Problem to work on: Among the lines below, output only those between the line holding "Se você tiver" and the line holding "## Упростите регистрацию", inclusive, exactly as written and with no pictures.
——————————
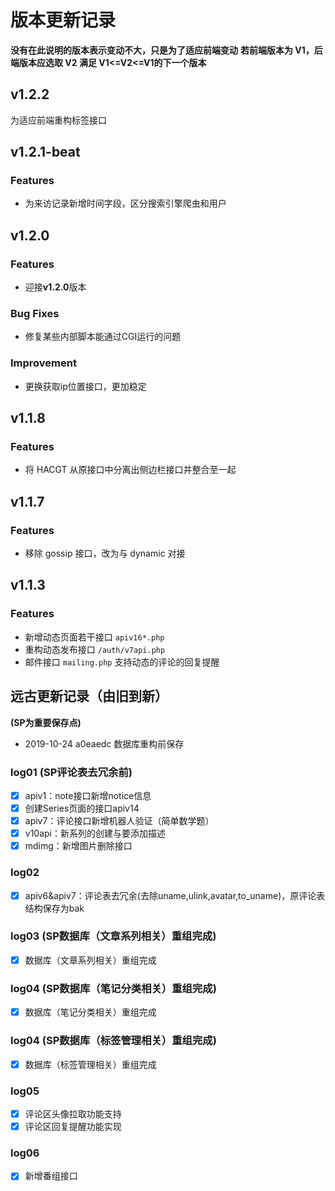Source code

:# 版本更新记录
**没有在此说明的版本表示变动不大，只是为了适应前端变动**
**若前端版本为 V1，后端版本应选取 V2 满足 V1<=V2<=V1的下一个版本**
## v1.2.2
为适应前端重构标签接口

## v1.2.1-beat
### Features
- 为来访记录新增时间字段，区分搜索引擎爬虫和用户

## v1.2.0
### Features
- 迎接**v1.2.0**版本
### Bug Fixes
- 修复某些内部脚本能通过CGI运行的问题
### Improvement
- 更换获取ip位置接口，更加稳定

## v1.1.8
### Features
- 将 HACGT 从原接口中分离出侧边栏接口并整合至一起

## v1.1.7
### Features
- 移除 gossip 接口，改为与 dynamic 对接

## v1.1.3
### Features
- 新增动态页面若干接口 `apiv16*.php`
- 重构动态发布接口 `/auth/v7api.php` 
- 邮件接口 `mailing.php` 支持动态的评论的回复提醒


## 远古更新记录（由旧到新）
**(SP为重要保存点)**
- 2019-10-24 a0eaedc 数据库重构前保存
### log01 **(SP评论表去冗余前)**
- [X] apiv1：note接口新增notice信息
- [X] 创建Series页面的接口apiv14
- [X] apiv7：评论接口新增机器人验证（简单数学题）
- [X] v10api：新系列的创建与要添加描述
- [X] mdimg：新增图片删除接口
### log02 
- [X] apiv6&apiv7：评论表去冗余(去除uname,ulink,avatar,to_uname)，原评论表结构保存为bak

### log03 **(SP数据库（文章系列相关）重组完成)**
- [X] 数据库（文章系列相关）重组完成
### log04 **(SP数据库（笔记分类相关）重组完成)**
- [X] 数据库（笔记分类相关）重组完成
### log04 **(SP数据库（标签管理相关）重组完成)**
- [X] 数据库（标签管理相关）重组完成
### log05
- [X] 评论区头像拉取功能支持
- [X] 评论区回复提醒功能实现
### log06
- [X] 新增番组接口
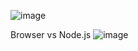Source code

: 

![image](https://user-images.githubusercontent.com/42731246/148641702-e6489a07-5e05-4d35-80a2-b9de2be26ad0.png)

Browser vs Node.js
![image](https://user-images.githubusercontent.com/42731246/148641801-db97750f-66b2-4bbb-adbe-ba6358eb8693.png)
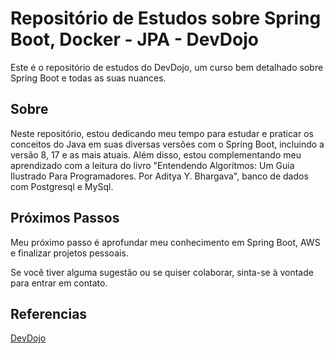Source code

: ﻿# Repositório de Estudos sobre Spring Boot, Docker - JPA - DevDojo

Este é o repositório de estudos do DevDojo, um curso bem detalhado sobre Spring Boot e todas as suas nuances.
## Sobre

Neste repositório, estou dedicando meu tempo para estudar e praticar os conceitos do Java em suas diversas versões com o Spring Boot, incluindo a versão 8, 17 e as mais atuais. Além disso, estou complementando
meu aprendizado com a leitura do livro "Entendendo Algoritmos: Um Guia Ilustrado Para Programadores. Por Aditya Y. Bhargava", banco de dados com Postgresql e MySql.

## Próximos Passos

Meu próximo passo é aprofundar meu conhecimento em Spring Boot, AWS e finalizar projetos pessoais.

Se você tiver alguma sugestão ou se quiser colaborar, sinta-se à vontade para entrar em contato. 

## Referencias
[DevDojo](https://www.youtube.com/playlist?list=PL62G310vn6nFBIxp6ZwGnm8xMcGE3VA5H)



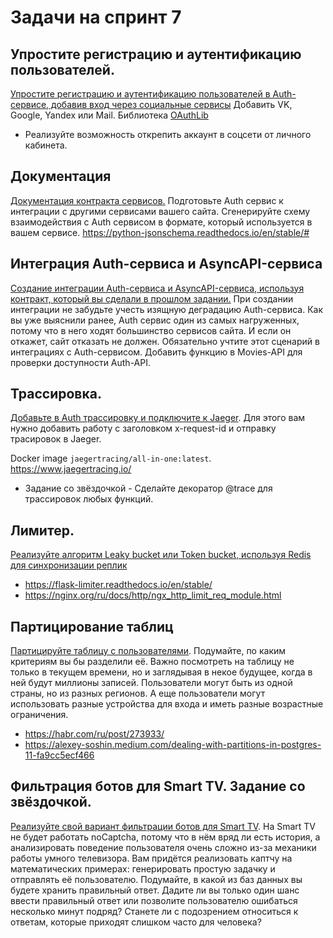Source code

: # Задачи на спринт 7

## Упростите регистрацию и аутентификацию пользователей.
[Упростите регистрацию и аутентификацию пользователей в Auth-сервисе, добавив вход через социальные сервисы](https://practicum.yandex.ru/learn/middle-python/courses/bee501cd-0824-4f5a-8072-8641b4e954e9/sprints/40562/topics/a5022019-8fe6-438a-9fce-9d0d2acbf902/lessons/5d652865-4bd6-4822-b6e3-35847bf53023/)
Добавить VK, Google, Yandex или Mail. Библиотека [OAuthLib](https://oauthlib.readthedocs.io/en/latest/index.html)
* Реализуйте возможность открепить аккаунт в соцсети от личного кабинета.

## Документация
[Документация контракта сервисов.](https://practicum.yandex.ru/learn/middle-python/courses/bee501cd-0824-4f5a-8072-8641b4e954e9/sprints/40562/topics/132b9dd4-6c3e-4b29-aeda-30bd7b289a5c/lessons/ef1e42a8-b712-4b5c-bfae-11dc53781305/)
Подготовьте Auth сервис к интеграции с другими сервисами вашего сайта. Сгенерируйте схему взаимодействия с Auth сервисом в формате, который используется в вашем сервисе.
https://python-jsonschema.readthedocs.io/en/stable/#

## Интеграция Auth-сервиса и AsyncAPI-сервиса
[Создание интеграции Auth-сервиса и AsyncAPI-сервиса, используя контракт, который вы сделали в прошлом задании.](https://practicum.yandex.ru/learn/middle-python/courses/bee501cd-0824-4f5a-8072-8641b4e954e9/sprints/40562/topics/132b9dd4-6c3e-4b29-aeda-30bd7b289a5c/lessons/a92ab4ab-2e57-4f7c-9c78-e30da3533840/)
При создании интеграции не забудьте учесть изящную деградацию Auth-сервиса. Как вы уже выяснили ранее, Auth сервис один из самых нагруженных, потому что в него ходят большинство сервисов сайта. И если он откажет, сайт отказать не должен. Обязательно учтите этот сценарий в интеграциях с Auth-сервисом.
Добавить функцию в Movies-API для проверки доступности Auth-API.

## Трассировка. 
[Добавьте в Auth трасcировку и подключите к Jaeger](https://practicum.yandex.ru/learn/middle-python/courses/bee501cd-0824-4f5a-8072-8641b4e954e9/sprints/40562/topics/132b9dd4-6c3e-4b29-aeda-30bd7b289a5c/lessons/21882374-e443-4904-8dc2-a663e596afb6/). Для этого вам нужно добавить работу с заголовком x-request-id и отправку трасировок в Jaeger. 

Docker image `jaegertracing/all-in-one:latest`. https://www.jaegertracing.io/

* Задание со звёздочкой - Сделайте декоратор @trace для трассировок любых функций.

## Лимитер.
[Реализуйте алгоритм Leaky bucket или Token bucket, используя Redis для синхронизации реплик](https://practicum.yandex.ru/learn/middle-python/courses/bee501cd-0824-4f5a-8072-8641b4e954e9/sprints/40562/topics/132b9dd4-6c3e-4b29-aeda-30bd7b289a5c/lessons/971e63bb-2c07-4f47-8d14-906596e853a2/)

- https://flask-limiter.readthedocs.io/en/stable/
- https://nginx.org/ru/docs/http/ngx_http_limit_req_module.html


## Партицирование таблиц
[Партицируйте таблицу с пользователями](https://practicum.yandex.ru/learn/middle-python/courses/bee501cd-0824-4f5a-8072-8641b4e954e9/sprints/40562/topics/132b9dd4-6c3e-4b29-aeda-30bd7b289a5c/lessons/e0c19137-e6dd-4912-8657-0aabbe0c53c3/). Подумайте, по каким критериям вы бы разделили её. Важно посмотреть на таблицу не только в текущем времени, но и заглядывая в некое будущее, когда в ней будут миллионы записей. Пользователи могут быть из одной страны, но из разных регионов. А еще пользователи могут использовать разные устройства для входа и иметь разные возрастные ограничения. 
- https://habr.com/ru/post/273933/
- https://alexey-soshin.medium.com/dealing-with-partitions-in-postgres-11-fa9cc5ecf466


## Фильтрация ботов для Smart TV. Задание со звёздочкой.
[Реализуйте свой вариант фильтрации ботов для Smart TV](https://practicum.yandex.ru/learn/middle-python/courses/bee501cd-0824-4f5a-8072-8641b4e954e9/sprints/40562/topics/c35d278c-12a8-46a2-b244-e9cb5dfdf53c/lessons/f3e5061b-be5d-43f1-ba6a-c19d19d787da/). На Smart TV не будет работать noCaptcha, потому что в нём вряд ли есть история, а анализировать поведение пользователя очень сложно из-за механики работы умного телевизора. Вам придётся реализовать каптчу на математических примерах: генерировать простую задачку и отправлять её пользователю.
Подумайте, в какой из баз данных вы будете хранить правильный ответ. Дадите ли вы только один шанс ввести правильный ответ или позволите пользователю ошибаться несколько минут подряд? Станете ли с подозрением относиться к ответам, которые приходят слишком часто для человека?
——————————
Exercise response:
Se você tiver alguma sugestão ou se quiser colaborar, sinta-se à vontade para entrar em contato. 

## Referencias
[DevDojo](https://www.youtube.com/playlist?list=PL62G310vn6nFBIxp6ZwGnm8xMcGE3VA5H)



Source code

: # Задачи на спринт 7

## Упростите регистрацию и аутентификацию пользователей.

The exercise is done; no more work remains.